Comment peut-on donc autoriser la réalisation d'un tel projet ? Pourquoi agrandir un port que tous savent sous-utilisé ? Dans une île en panne de développement économique, où le chômage culmine à 22% et jusqu'à 55% chez les moins de 25 ans, l’argument économique est automatiquement avancé. Cette extension apporterait emploi et développement. Rien n'est moins sûr...Dans son avis, l'Autorité Environnementale dont les questions économiques ne sont pas la spécialité, s'autorise à qualifier d' « irréalistes » les hypothèses sur lesquelles reposent les justifications économiques du projet.
Peut-être s'autorise-t-on à prélever des matériaux de remblai sur la caye de la Grande Sèche, parce que ce serait tout simplement une récidive ; 18 ha de coraux ont été prélevés entre 1999 et 2002 pour les travaux concernant ce même port, en toute discrétion...
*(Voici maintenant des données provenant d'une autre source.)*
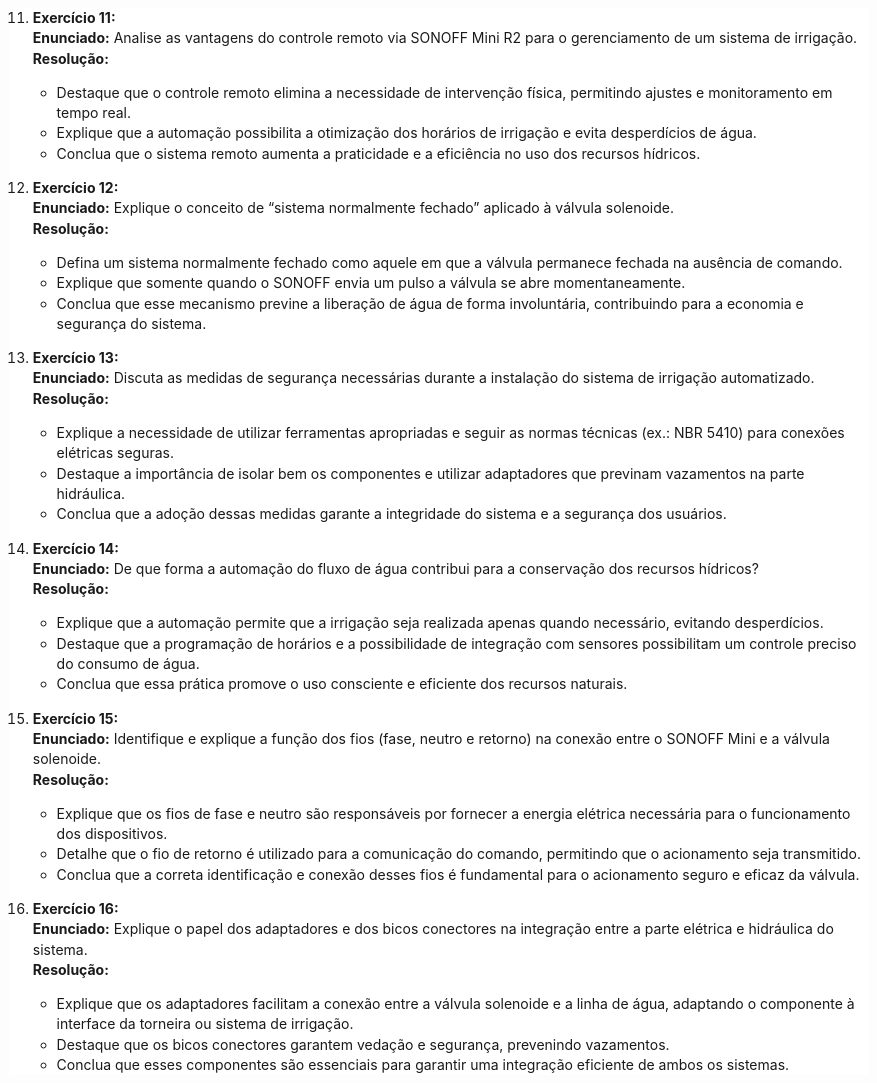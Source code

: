 11. **Exercício 11:**  
    **Enunciado:** Analise as vantagens do controle remoto via SONOFF Mini R2 para o gerenciamento de um sistema de irrigação.  
    **Resolução:**  
    - Destaque que o controle remoto elimina a necessidade de intervenção física, permitindo ajustes e monitoramento em tempo real.  
    - Explique que a automação possibilita a otimização dos horários de irrigação e evita desperdícios de água.  
    - Conclua que o sistema remoto aumenta a praticidade e a eficiência no uso dos recursos hídricos.

12. **Exercício 12:**  
    **Enunciado:** Explique o conceito de “sistema normalmente fechado” aplicado à válvula solenoide.  
    **Resolução:**  
    - Defina um sistema normalmente fechado como aquele em que a válvula permanece fechada na ausência de comando.  
    - Explique que somente quando o SONOFF envia um pulso a válvula se abre momentaneamente.  
    - Conclua que esse mecanismo previne a liberação de água de forma involuntária, contribuindo para a economia e segurança do sistema.

13. **Exercício 13:**  
    **Enunciado:** Discuta as medidas de segurança necessárias durante a instalação do sistema de irrigação automatizado.  
    **Resolução:**  
    - Explique a necessidade de utilizar ferramentas apropriadas e seguir as normas técnicas (ex.: NBR 5410) para conexões elétricas seguras.  
    - Destaque a importância de isolar bem os componentes e utilizar adaptadores que previnam vazamentos na parte hidráulica.  
    - Conclua que a adoção dessas medidas garante a integridade do sistema e a segurança dos usuários.

14. **Exercício 14:**  
    **Enunciado:** De que forma a automação do fluxo de água contribui para a conservação dos recursos hídricos?  
    **Resolução:**  
    - Explique que a automação permite que a irrigação seja realizada apenas quando necessário, evitando desperdícios.  
    - Destaque que a programação de horários e a possibilidade de integração com sensores possibilitam um controle preciso do consumo de água.  
    - Conclua que essa prática promove o uso consciente e eficiente dos recursos naturais.

15. **Exercício 15:**  
    **Enunciado:** Identifique e explique a função dos fios (fase, neutro e retorno) na conexão entre o SONOFF Mini e a válvula solenoide.  
    **Resolução:**  
    - Explique que os fios de fase e neutro são responsáveis por fornecer a energia elétrica necessária para o funcionamento dos dispositivos.  
    - Detalhe que o fio de retorno é utilizado para a comunicação do comando, permitindo que o acionamento seja transmitido.  
    - Conclua que a correta identificação e conexão desses fios é fundamental para o acionamento seguro e eficaz da válvula.

16. **Exercício 16:**  
    **Enunciado:** Explique o papel dos adaptadores e dos bicos conectores na integração entre a parte elétrica e hidráulica do sistema.  
    **Resolução:**  
    - Explique que os adaptadores facilitam a conexão entre a válvula solenoide e a linha de água, adaptando o componente à interface da torneira ou sistema de irrigação.  
    - Destaque que os bicos conectores garantem vedação e segurança, prevenindo vazamentos.  
    - Conclua que esses componentes são essenciais para garantir uma integração eficiente de ambos os sistemas.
Informés en juin 2014 de ce projet et de la biodiversité exceptionnelle qu'il met en péril, des associations et des citoyens se sont regroupés en un Collectif nommé « Préservons le Patrimoine de la Baie de Fort-de-France » et ont lancé une pétition qui a recueilli, à ce jour, près de 1000 signatures...
Après le scandale du chlordécone, un pesticide particulièrement toxique et rémanent, la lutte contre l'épandage aérien, ce sont nos coraux qui sont menacés pour des raisons économiques contestables...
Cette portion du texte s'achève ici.